# Problem
If a line of the data contains the word "learning", it is counted; report how many such lines there are and nothing else.

# Information supplied
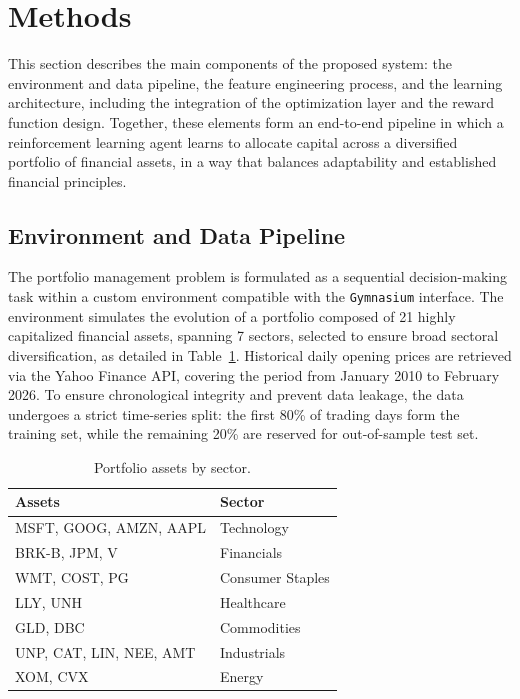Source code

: \documentclass[final]{article}
\begin{document}
\section{Methods}
\label{sec:methods}
This section describes the main components of the proposed system: the environment and data pipeline, the feature
engineering process, and the learning architecture, including the integration of the optimization layer and the reward
function design.
Together, these elements form an end-to-end pipeline in which a reinforcement learning agent learns to allocate capital
across a diversified portfolio of financial assets, in a way that balances adaptability and established financial principles.

\subsection{Environment and Data Pipeline}
The portfolio management problem is formulated as a sequential decision-making task within a custom environment
compatible with the \texttt{Gymnasium} interface. The environment simulates the evolution of a portfolio composed of 21
highly capitalized financial assets, spanning 7 sectors, selected to ensure broad sectoral diversification, as detailed
in Table~\ref{tab:portfolio_assets}.
Historical daily opening prices are retrieved via the Yahoo Finance API, covering the period from January 2010 to
February 2026. To ensure chronological integrity and prevent data leakage, the data undergoes a strict time-series
split: the first 80\% of trading days form the training set, while the remaining 20\% are reserved for out-of-sample test set.

\begin{table}[h!]
    \centering
    \caption{Portfolio assets by sector.}
    \label{tab:portfolio_assets}
    \begin{tabular}{ll}
        \toprule
        \textbf{Assets} & \textbf{Sector} \\
        \midrule
        MSFT, GOOG, AMZN, AAPL & Technology \\
        BRK-B, JPM, V & Financials \\
        WMT, COST, PG & Consumer Staples \\
        LLY, UNH & Healthcare \\
        GLD, DBC & Commodities \\
        UNP, CAT, LIN, NEE, AMT & Industrials \\
        XOM, CVX & Energy \\
        \bottomrule
    \end{tabular}
\end{table}
\end{document}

# Response for this exercise
2